O fato de vários caudilhos latino-americanos terem tido a mesma ideia ao mesmo tempo só favoreceu a busca de uma hipotética «integração» ibero-americana. Como toda criação artificial, não deu e nunca dará certo.
Generoso, o brasileiro está pronto a ajudar os vizinhos necessitados, a dar-lhes uma mão, a prestar-lhes o devido auxílio. Contudo, «identificar-se» com eles já requer um salto que nem todos estão dispostos a dar.

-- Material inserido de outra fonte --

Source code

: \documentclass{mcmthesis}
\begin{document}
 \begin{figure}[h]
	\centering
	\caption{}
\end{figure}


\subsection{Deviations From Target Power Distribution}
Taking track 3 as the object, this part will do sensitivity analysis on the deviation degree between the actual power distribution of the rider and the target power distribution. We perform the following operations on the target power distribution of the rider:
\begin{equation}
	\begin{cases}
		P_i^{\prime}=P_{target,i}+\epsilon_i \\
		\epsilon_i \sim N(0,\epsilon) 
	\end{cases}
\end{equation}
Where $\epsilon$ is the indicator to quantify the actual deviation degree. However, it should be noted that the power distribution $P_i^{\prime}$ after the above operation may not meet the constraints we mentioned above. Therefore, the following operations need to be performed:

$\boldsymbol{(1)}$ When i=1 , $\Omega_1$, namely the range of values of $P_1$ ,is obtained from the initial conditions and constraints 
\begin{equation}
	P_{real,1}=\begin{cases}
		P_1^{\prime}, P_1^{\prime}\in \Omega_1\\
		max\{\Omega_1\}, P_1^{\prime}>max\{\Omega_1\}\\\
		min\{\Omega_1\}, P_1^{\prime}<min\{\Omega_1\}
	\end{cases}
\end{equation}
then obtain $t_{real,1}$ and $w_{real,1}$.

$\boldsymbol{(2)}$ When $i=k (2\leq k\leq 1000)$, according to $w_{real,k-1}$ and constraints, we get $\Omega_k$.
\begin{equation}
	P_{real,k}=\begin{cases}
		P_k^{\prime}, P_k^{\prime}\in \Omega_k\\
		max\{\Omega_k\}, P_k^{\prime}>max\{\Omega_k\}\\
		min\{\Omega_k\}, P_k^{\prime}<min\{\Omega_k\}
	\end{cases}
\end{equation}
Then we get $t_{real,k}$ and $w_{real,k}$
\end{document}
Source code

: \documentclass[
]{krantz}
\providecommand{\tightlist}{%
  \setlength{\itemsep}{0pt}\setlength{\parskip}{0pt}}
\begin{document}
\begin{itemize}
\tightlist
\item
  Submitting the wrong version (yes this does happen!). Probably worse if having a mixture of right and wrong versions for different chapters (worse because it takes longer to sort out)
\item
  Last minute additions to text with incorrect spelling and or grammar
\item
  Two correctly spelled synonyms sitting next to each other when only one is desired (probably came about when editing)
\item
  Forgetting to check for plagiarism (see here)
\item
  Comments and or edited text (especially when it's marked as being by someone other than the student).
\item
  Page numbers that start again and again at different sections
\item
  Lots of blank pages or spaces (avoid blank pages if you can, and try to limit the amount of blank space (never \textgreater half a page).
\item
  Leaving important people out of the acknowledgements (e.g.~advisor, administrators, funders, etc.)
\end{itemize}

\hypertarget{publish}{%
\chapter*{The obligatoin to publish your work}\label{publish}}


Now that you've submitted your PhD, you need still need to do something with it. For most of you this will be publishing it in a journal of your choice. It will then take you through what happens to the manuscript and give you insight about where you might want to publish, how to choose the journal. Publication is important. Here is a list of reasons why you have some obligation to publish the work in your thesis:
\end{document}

O fracasso da economia venezuelana, o descalabro da governança argentina, a interminável agonia do regime cubano não nos encorajam a perseverar nessa linha. Já temos dificuldade para resolver nossos problemas internos, não nos fazem falta trapalhadas estrangeiras.
Como toda criação artificial, nosso «latino-americanismo» é bastardo e de ocasião. Não foi feito para durar. Com o ocaso dos regimes «progressistas» que se haviam instalado em algumas ex-colônias ibero-americanas, o Brasil há de abandonar logo essas aventuras inconsequentes e voltar aos trilhos de onde nunca deveria ter saído.
Quando o ogro boliviano se apoderou de uma refinaria da Petrobrás implantada naquele país, o governo brasileiro entrou em pânico, mas não teve coragem suficiente para se defender. Note-se que a Petrobrás, além de ser a maior empresa nacional, tem como proprietário majoritário de seu capital votante o povo brasileiro, através de seu governo.
A vergonhosa pusilanimidade do governo brasileiro de então não foi nem está sendo imitada pelos governos europeus. Um episódio folclórico ocorrido na noite de ontem mostra que o ogro, por aqui, não assusta ninguém.
Evo Morales, presidente do Estado Plurinacional da Bolívia (é o nome oficial, sem brincadeira), sobrevoava a Europa em voo de Moscou a La Paz. Correu o boato de que o avião carregava Snowden, aquele que vazou segredos da espionagem americana.
Portugal, onde um pouso para reabastecimento do aparelho estava previsto, fechou imediatamente seu espaço aéreo. A França tomou idêntica decisão. A Itália, idem. O avião não teve outra opção senão pousar em Viena.
Furibundos, os mandachuvas bolivianos fizeram as habituais declarações grandiloquentes do tipo «a América Latina está sendo pisoteada» e «Morales foi sequestrado pelo imperialismo».
Esqueceram-se ― ou talvez não saibam ― que estavam voltando de visita amiga a um dos últimos grandes impérios que sobraram. Moscou é a capital de um imenso complexo composto de 21 repúblicas, 46 regiões e 4 distritos autônomos. São 128 etnias que, embora muitas o façam a contragosto, vivem sob obrigatória autoridade russa. Se esse não é um império, o que será?
Para se fazer respeitar, há que começar respeitando os demais. No dia em que señor Morales e nossos outros hermanos entenderem isso, terão dado um grande passo à frente.